Of all the things I took away from our time in Franklin County, I think the biggest gem was what I learned about pruning apple trees. Darrell and I have some old growth apple trees behind the barn that some well-intended homesteader planted decades ago. We’ve wanted to bring them back to full potential but haven’t known where to even start. They look like I do on an extremely bad hair day, wild and unruly.
Here’s the thing we learned at the festival: Pruning an apple tree is not so different than tending to a happy, fruitful life. Pruning, after all, is meant to promote healthy growth and flowering. Given that, here’s a few tidbits I’ll be pondering over the snowy months ahead.
How to prune an apple tree and grow an abundant life:
- Cut off dead wood (No worries, I’m not talking about getting rid of Darrell here.)
- Keep your orchard clean. Pick up drops. Rake up leaves. Burn
dead branches (Can I finally burn that coat of his in the picture, too???)
- Keep the openness in mind when pruning anything growing back toward the middle needs to be pruned out so sunlight and air readily available.
- Every time you cut a branch, it encourages growth in a different direction. (this definitely happened when Darrell sold his optometric practice: Revamping Recipes Revamping Life)
- With older established tree(Ummm…like me??) first envision the entire shape you want then cut it back in 3 consecutive (aka “don’t give up the ship too soon”) years taking a third each year. Don’t be surprised if it takes longer than that.
- Voila!

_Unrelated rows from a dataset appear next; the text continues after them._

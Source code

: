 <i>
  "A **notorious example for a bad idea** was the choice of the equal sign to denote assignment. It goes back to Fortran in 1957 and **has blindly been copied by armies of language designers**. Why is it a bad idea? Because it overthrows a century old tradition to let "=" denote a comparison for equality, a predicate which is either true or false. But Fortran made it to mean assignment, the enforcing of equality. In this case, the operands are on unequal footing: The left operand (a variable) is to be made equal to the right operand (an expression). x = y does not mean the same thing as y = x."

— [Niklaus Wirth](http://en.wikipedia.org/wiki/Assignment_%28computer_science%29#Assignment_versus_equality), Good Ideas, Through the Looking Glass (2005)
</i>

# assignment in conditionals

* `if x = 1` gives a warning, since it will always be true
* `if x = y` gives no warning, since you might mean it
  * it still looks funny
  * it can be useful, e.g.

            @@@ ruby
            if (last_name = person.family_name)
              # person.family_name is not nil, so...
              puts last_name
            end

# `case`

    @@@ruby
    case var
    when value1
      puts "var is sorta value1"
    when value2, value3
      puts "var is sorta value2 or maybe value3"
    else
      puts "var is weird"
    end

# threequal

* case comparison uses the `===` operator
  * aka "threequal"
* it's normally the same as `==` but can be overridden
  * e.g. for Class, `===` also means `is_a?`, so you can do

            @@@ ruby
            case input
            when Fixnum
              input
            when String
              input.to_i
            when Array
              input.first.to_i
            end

A happy, fruitful life and apple tree!
Hope to see you around the bread bowl one day or, who knows, maybe even at the Cider Salon tent next Fall! In the meantime, we’ll be bottling!
Rustic Apple Skillet Pie
*adapted from Cook’s Illustrated
1 cup all-purpose flour
1 T sugar
1/2 tsp salt
8 T butter
3-4 T ice water
1/2 cup apple cider (or apple juice reduced by simmering to 1/2 cup)
1/2 cup maple syrup (you could also use sugar as in regular apple pie)
2 T lemon juice
2 tsp cornstarch
1/2 tsp cinnamon ( + nutmeg if you like)
2 T unsalted butter
3 pounds sweet and tart apples (about 6 medium) peeled, cored, and sliced
*1 egg white, lightly beaten
*2 tsp sugar
Make the crust by combining dry ingredients and then cutting in the butter. When mixture is in coarse crumbs (no larger than pea size) sprinkle with 3 T ice water and gently mix until dough holds together. Please avoid over watering your crust (mine is nearly dust when I start working with it) but do add enough additional water so that it holds together. Press into a 4 inch disk in plastic wrap and refrigerate (up to 2 days ahead). If refrigerated more than an hour, let it stand at room temperature till it’s malleable before rolling)
For the filling, whisk cider, syrup, lemon juice, cornstarch, and cinnamon together in a medium bowl til smooth. Heat butter in 12-inch heatproof skillet over medium-high heat. When foaming subsides, add apples and cook, stirring 2 or 3 times until apples begin to carmelize (about 5 minutes). Do no fully cook the apples.
Remove from heat, add cider mixture, and gently stir until apples are well coated. Set aside to cool slightly.
Meanwhile, roll out your dough on a lightly floured surface. Roll the dough 1 inch smaller than your pan (11 inch for a 12 inch skillet, for example; adjust size if you’re using a 13 x 9 pan)
Brush dough with egg white and sprinkle with the 2 tsp of sugar. Cut dough into desired number of pieces and top apples. I cut 8 pieces, the original recipe suggest 6.
Bake on the center rack of a preheated 450 degree oven for about 20 minutes; until apples are tender and the crust is a deep golden brown. If the crust seems to be browning too fast, loosely top with foil.